This last was what happened in Orbajosa, for in those days there were no glorious deeds to celebrate, nor was there any motive for weaving wreaths or tracing triumphal inscriptions, or even for making mention of the exploits of our brave soldiers, for which reason all was fear and suspicion in the episcopal city, which, although poor, did not lack treasures in chickens, fruits, money, and maidenhood, all of which ran great risk from the moment when the before-mentioned sons of Mars entered it. In addition to this, the native town of Polentinos, as a city remote from the movement and stir brought with them by traffic, the newspapers, railroads, and other agents which it is unnecessary now to specify, did not wish to be disturbed in its tranquil existence.

Besides which, it manifested on every favorable occasion a strong aversion to submitting to the central authority which, badly or well, governs us; and calling to mind its former privileges and ruminating upon them anew, as the camel chews the cud of the grass which it ate yesterday, it would occasionally display a certain rebellious independence, and vicious tendencies much to be deplored, which at times gave no little anxiety to the governor of the province.

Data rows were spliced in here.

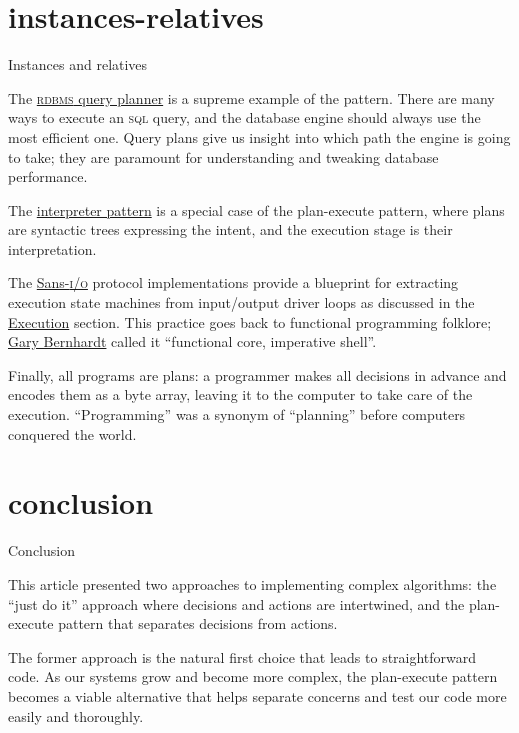\documentclass{article}
\begin{document}
\section{instances-relatives}{Instances and relatives}

The \href{https://en.wikipedia.org/wiki/Query_plan}{\textsc{rdbms} query planner} is a supreme example of the pattern.
There are many ways to execute an \textsc{sql} query, and the database engine should always use the most efficient one.
Query plans give us insight into which path the engine is going to take; they are paramount for understanding and tweaking database performance.

The \href{https://en.wikipedia.org/wiki/Interpreter_pattern}{interpreter pattern} is a special case of the plan-execute pattern,
where plans are syntactic trees expressing the intent,
and the execution stage is their interpretation.

The \href{https://sans-io.readthedocs.io/how-to-sans-io.html}{Sans-\textsc{i/o}} protocol implementations provide a blueprint for extracting execution state machines from input/output driver loops
as discussed in the \href{#execution}{Execution} section.
This practice goes back to functional programming folklore;
\href{https://www.destroyallsoftware.com/talks/boundaries}{Gary Bernhardt} called it ``functional core, imperative shell''.

Finally, all programs are plans: a programmer makes all decisions in advance and encodes them as a byte array,
leaving it to the computer to take care of the execution.
``Programming'' was a synonym of ``planning'' before computers conquered the world.

\section{conclusion}{Conclusion}

This article presented two approaches to implementing complex algorithms:
the ``just do it'' approach where decisions and actions are intertwined,
and the plan-execute pattern that separates decisions from actions.

The former approach is the natural first choice that leads to straightforward code.
As our systems grow and become more complex,
the plan-execute pattern becomes a viable alternative that helps separate concerns and test our code more easily and thoroughly.
\end{document}
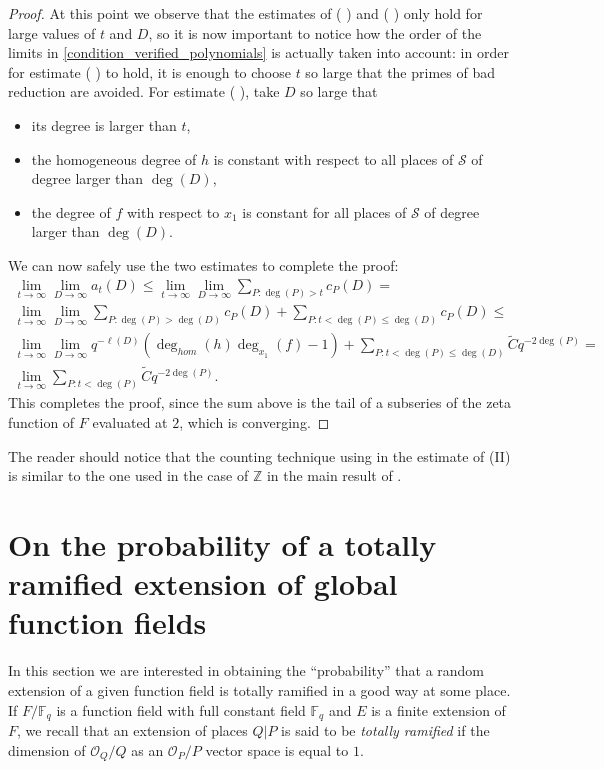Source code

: \documentclass[10pt]{amsart}
\newcommand{\vF}{\mathbb{F}}
\newcommand{\vZ}{\mathbb{Z}}
\newcommand{\cO}{\mathcal{O}}
\newcommand{\cS}{\mathcal{S}}
\newcommand{\RN}[1]{%
  \textup{\uppercase\expandafter{\romannumeral#1}}%
}
\theoremstyle{definition}
\theoremstyle{remark}
\numberwithin{equation}{section}
\begin{document}
\begin{proof}
At this point we observe that the estimates of (\RN{1}) and (\RN{2}) only hold for large values of $t$ and $D$, so it is now important to notice how the order of the limits in \eqref{condition_verified_polynomials} is actually taken into account: in order for estimate (\RN{1}) to hold, it is enough to choose $t$ so large that the primes of bad reduction are avoided. For estimate (\RN{2}), take $D$ so large that 
\begin{itemize}
\item its degree is larger than $t$,
\item the homogeneous degree of $h$ is constant with respect to all places of $\cS$ of degree larger than $\deg(D)$,
\item the degree of $f$ with respect to $x_1$ is constant for all places of $\cS$ of degree larger than $\deg(D)$.
\end{itemize}
We can now safely use the two estimates to complete the proof:
\begin{align*}
\lim_{t\rightarrow \infty} \lim_{D\rightarrow \infty} a_t(D)\leq  \lim_{t\rightarrow \infty} \lim_{D\rightarrow \infty}\sum_{P:\deg(P)>t} c_P(D)=&\\
\lim_{t\rightarrow \infty} \lim_{D\rightarrow \infty} \sum_{P:\deg(P)> \deg(D)}c_P(D)+\sum_{P:t<\deg(P)\leq \deg(D)} c_P(D)\leq &\\
\lim_{t\rightarrow \infty} \lim_{D\rightarrow \infty} q^{-\ell(D)} (\deg_{hom}(h)\deg_{x_1}(f)-1)+ \sum_{P:t<\deg(P)\leq \deg(D)} \widetilde{C}q^{-2\deg(P)}=\\
\lim_{t\rightarrow \infty} \sum_{P:t<\deg(P)} \widetilde{C}q^{-2\deg(P)}.
\end{align*}
This completes the proof, since the sum above is the tail of a subseries of the zeta function of $F$ evaluated at $2$, which is converging.
\end{proof}

The reader should notice that the counting technique using in the estimate of (II) is similar to the one used in the case of $\vZ$ in the main result of \cite{torsten1991infinite}.

\section{On the probability of a totally ramified extension of global function fields}\label{sec:probabilityoftotram}

In this section we are interested in obtaining the ``probability'' that a random extension of a given function field is totally ramified in a good way at some place. 
If $F/\vF_q$ is a function field with full constant field $\vF_q$ and $E$ is a finite extension of $F$, we recall that an extension of places $Q|P$ is said to be \emph{totally ramified} if the dimension of  $\cO_Q/Q$ as an $\cO_P/P$ vector space is equal to $1$.
\end{document}
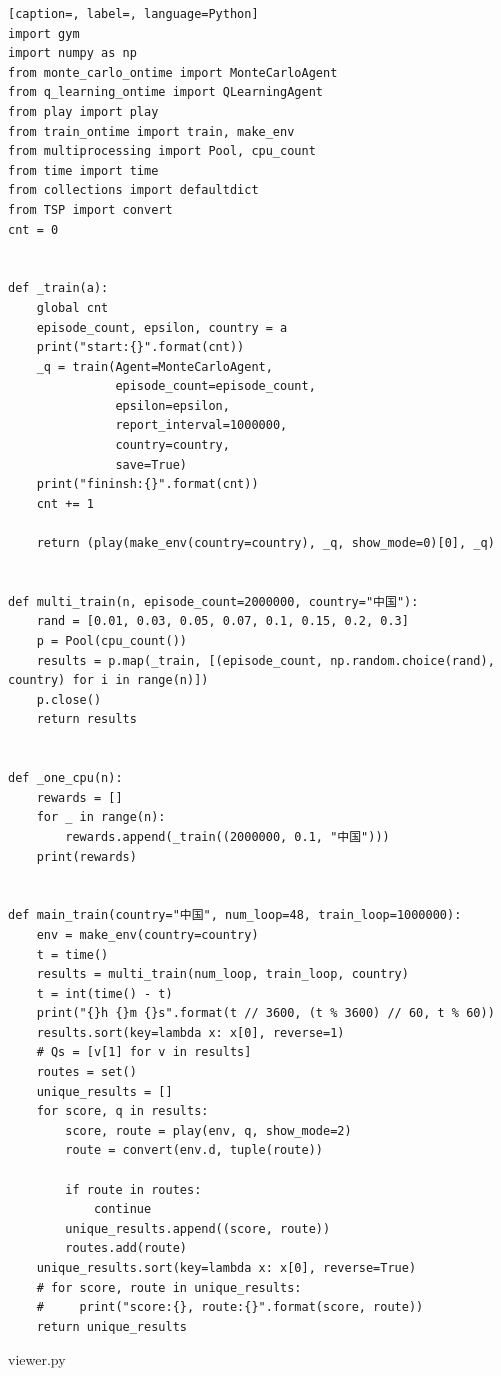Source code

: \documentclass[a4paper,12pt]{jsreport}
\theoremstyle{definition}
\begin{document}
\begin{lstlisting}[caption=, label=, language=Python]
import gym
import numpy as np
from monte_carlo_ontime import MonteCarloAgent
from q_learning_ontime import QLearningAgent
from play import play
from train_ontime import train, make_env
from multiprocessing import Pool, cpu_count
from time import time
from collections import defaultdict
from TSP import convert
cnt = 0


def _train(a):
    global cnt
    episode_count, epsilon, country = a
    print("start:{}".format(cnt))
    _q = train(Agent=MonteCarloAgent,
               episode_count=episode_count,
               epsilon=epsilon,
               report_interval=1000000,
               country=country,
               save=True)
    print("fininsh:{}".format(cnt))
    cnt += 1

    return (play(make_env(country=country), _q, show_mode=0)[0], _q)


def multi_train(n, episode_count=2000000, country="中国"):
    rand = [0.01, 0.03, 0.05, 0.07, 0.1, 0.15, 0.2, 0.3]
    p = Pool(cpu_count())
    results = p.map(_train, [(episode_count, np.random.choice(rand), country) for i in range(n)])
    p.close()
    return results


def _one_cpu(n):
    rewards = []
    for _ in range(n):
        rewards.append(_train((2000000, 0.1, "中国")))
    print(rewards)


def main_train(country="中国", num_loop=48, train_loop=1000000):
    env = make_env(country=country)
    t = time()
    results = multi_train(num_loop, train_loop, country)
    t = int(time() - t)
    print("{}h {}m {}s".format(t // 3600, (t % 3600) // 60, t % 60))
    results.sort(key=lambda x: x[0], reverse=1)
    # Qs = [v[1] for v in results]
    routes = set()
    unique_results = []
    for score, q in results:
        score, route = play(env, q, show_mode=2)
        route = convert(env.d, tuple(route))

        if route in routes:
            continue
        unique_results.append((score, route))
        routes.add(route)
    unique_results.sort(key=lambda x: x[0], reverse=True)
    # for score, route in unique_results:
    #     print("score:{}, route:{}".format(score, route))
    return unique_results
\end{lstlisting}
viewer.py
\end{document}
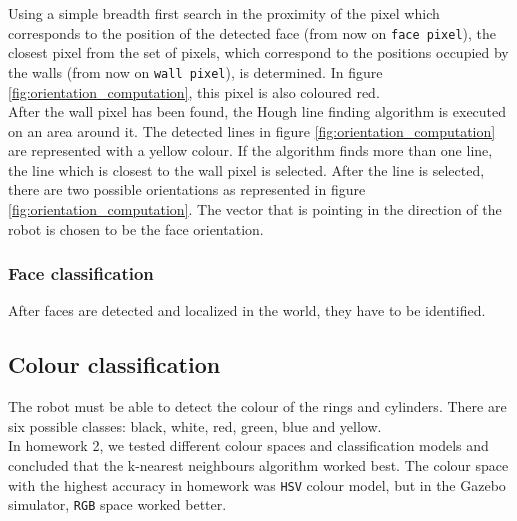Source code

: \documentclass[12pt,a4paper]{article}
\begin{document}
	Using a simple breadth first search in the proximity of the pixel which corresponds to the position of the detected face (from now on \texttt{face pixel}), the closest pixel from the set of pixels, which correspond to the positions occupied by the walls (from now on \texttt{wall pixel}), is determined. In figure \ref{fig:orientation_computation}, this pixel is also coloured red. \\
	
	After the wall pixel has been found, the Hough line finding algorithm is executed on an area around it. The detected lines in figure \ref{fig:orientation_computation} are represented with a yellow colour. If the algorithm finds more than one line, the line which is closest to the wall pixel is selected. After the line is selected, there are two possible orientations as represented in figure \ref{fig:orientation_computation}. The vector that is pointing in the direction of the robot is chosen to be the face orientation. \\ 
	
	\subsubsection{Face classification}
	After faces are detected and localized in the world, they have to be identified.
	
	\subsection{Colour classification} \label{colour_classification}
	The robot must be able to detect the colour of the rings and cylinders. There are six possible classes: black, white, red, green, blue and yellow. \\
	
	In homework 2, we tested different colour spaces and classification models and concluded that the k-nearest neighbours algorithm worked best. The colour space with the highest accuracy in homework was \texttt{HSV} colour model, but in the Gazebo simulator, \texttt{RGB} space worked better. \\
	
\end{document}

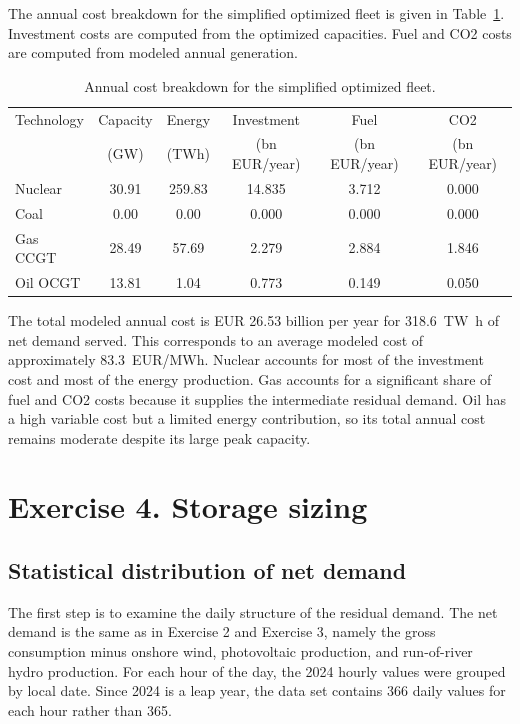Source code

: \documentclass[a4paper]{report}
\begin{document}
The annual cost breakdown for the simplified optimized fleet is given in Table~\ref{tab:exercise3-costs}. Investment costs are computed from the optimized capacities. Fuel and CO2 costs are computed from modeled annual generation.

\begin{table}[H]
  \centering
  \caption{Annual cost breakdown for the simplified optimized fleet.}
  \label{tab:exercise3-costs}
  \begin{tabular}{lccccc}
    \toprule
    Technology & Capacity & Energy & Investment & Fuel & CO2 \\
    & (GW) & (TWh) & (bn EUR/year) & (bn EUR/year) & (bn EUR/year) \\
    \midrule
    Nuclear & 30.91 & 259.83 & 14.835 & 3.712 & 0.000 \\
    Coal & 0.00 & 0.00 & 0.000 & 0.000 & 0.000 \\
    Gas CCGT & 28.49 & 57.69 & 2.279 & 2.884 & 1.846 \\
    Oil OCGT & 13.81 & 1.04 & 0.773 & 0.149 & 0.050 \\
    \bottomrule
  \end{tabular}
\end{table}

The total modeled annual cost is EUR 26.53 billion per year for \SI{318.6}{\tera\watt\hour} of net demand served. This corresponds to an average modeled cost of approximately \SI{83.3}{EUR/MWh}. Nuclear accounts for most of the investment cost and most of the energy production. Gas accounts for a significant share of fuel and CO2 costs because it supplies the intermediate residual demand. Oil has a high variable cost but a limited energy contribution, so its total annual cost remains moderate despite its large peak capacity.

\section{Exercise 4. Storage sizing}

\subsection{Statistical distribution of net demand}

The first step is to examine the daily structure of the residual demand. The net demand is the same as in Exercise 2 and Exercise 3, namely the gross consumption minus onshore wind, photovoltaic production, and run-of-river hydro production. For each hour of the day, the 2024 hourly values were grouped by local date. Since 2024 is a leap year, the data set contains 366 daily values for each hour rather than 365.
\end{document}
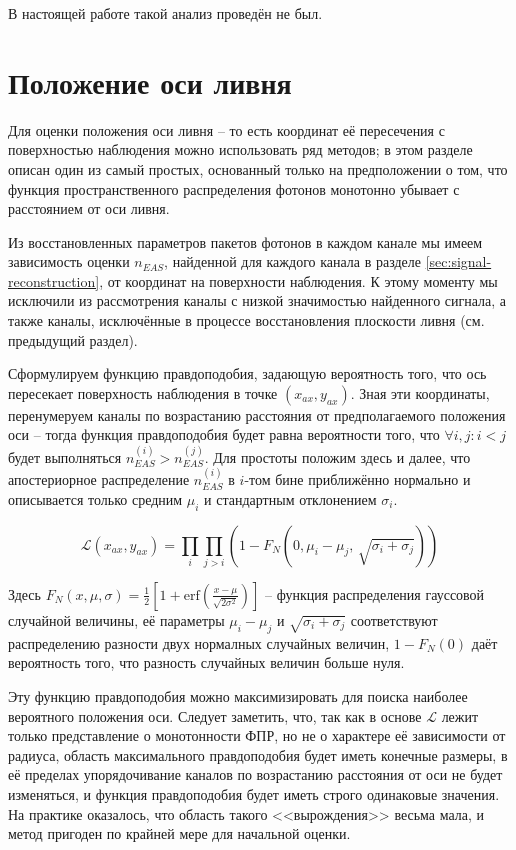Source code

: В настоящей работе такой анализ проведён не был.

\section{Положение оси ливня}

Для оценки положения оси ливня -- то есть координат её пересечения с поверхностью наблюдения можно использовать ряд методов; в этом разделе описан один из самый простых, основанный только на предположении о том, что функция пространственного распределения фотонов монотонно убывает с расстоянием от оси ливня.

Из восстановленных параметров пакетов фотонов в каждом канале мы имеем зависимость оценки $n_{EAS}$, найденной для каждого канала в разделе \ref{sec:signal-reconstruction}, от координат на поверхности наблюдения. К этому моменту мы исключили из рассмотрения каналы с низкой значимостью найденного сигнала, а также каналы, исключённые в процессе восстановления плоскости ливня (см. предыдущий раздел).

Сформулируем функцию правдоподобия, задающую вероятность того, что ось пересекает поверхность наблюдения в точке $(x_{ax}, y_{ax})$. Зная эти координаты, перенумеруем каналы по возрастанию расстояния от предполагаемого положения оси -- тогда функция правдоподобия будет равна вероятности того, что $\forall i, j: i < j$ будет выполняться $n_{EAS}^{(i)} > n_{EAS}^{(j)}$. Для простоты положим здесь и далее, что апостериорное распределение $n_{EAS}^{(i)}$ в $i$-том бине приближённо нормально и описывается только средним $\mu_i$ и стандартным отклонением $\sigma_i$.

\begin{equation}
	\mathcal{L}(x_{ax}, y_{ax}) = \prod_i \prod_{j > i} \left( 1 - F_{N}(0, \mu_i - \mu_j, \, \sqrt{\sigma_i + \sigma_j}) \right)
\end{equation}

Здесь $F_{N}(x, \mu, \sigma) = \frac{1}{2} \left[ 1 + \mathrm{erf} \left( \frac{x - \mu}{\sqrt{2 \sigma^2}} \right) \right]$ -- функция распределения гауссовой случайной величины, её параметры $\mu_i - \mu_j$ и $\sqrt{\sigma_i + \sigma_j}$ соответствуют распределению разности двух нормалных случайных величин, $1 - F_N(0)$ даёт вероятность того, что разность случайных величин больше нуля.

Эту функцию правдоподобия можно максимизировать для поиска наиболее вероятного положения оси. Следует заметить, что, так как в основе $\mathcal{L}$ лежит только представление о монотонности ФПР, но не о характере её зависимости от радиуса, область максимального правдоподобия будет иметь конечные размеры, в её пределах упорядочивание каналов по возрастанию расстояния от оси не будет изменяться, и функция правдоподобия будет иметь строго одинаковые значения. На практике оказалось, что область такого <<вырождения>> весьма мала, и метод пригоден по крайней мере для начальной оценки.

It must also be taken into account that Orbajosa had rebellious antecedents, or rather ancestry. Doubtless it still retained some of those energetic fibres which, in remote ages, according to the enthusiastic opinion of Don Cayetano, impelled it to unexampled epic deeds; and, even in its decadence, occasionally felt an eager desire to do great things, although they might be only barbarities and follies. As it had given to the world so many illustrious sons, it desired, no doubt, that its actual scions, the Caballucos, Merengues, and Pelosmalos, should renew the glorious Gesta of their predecessors.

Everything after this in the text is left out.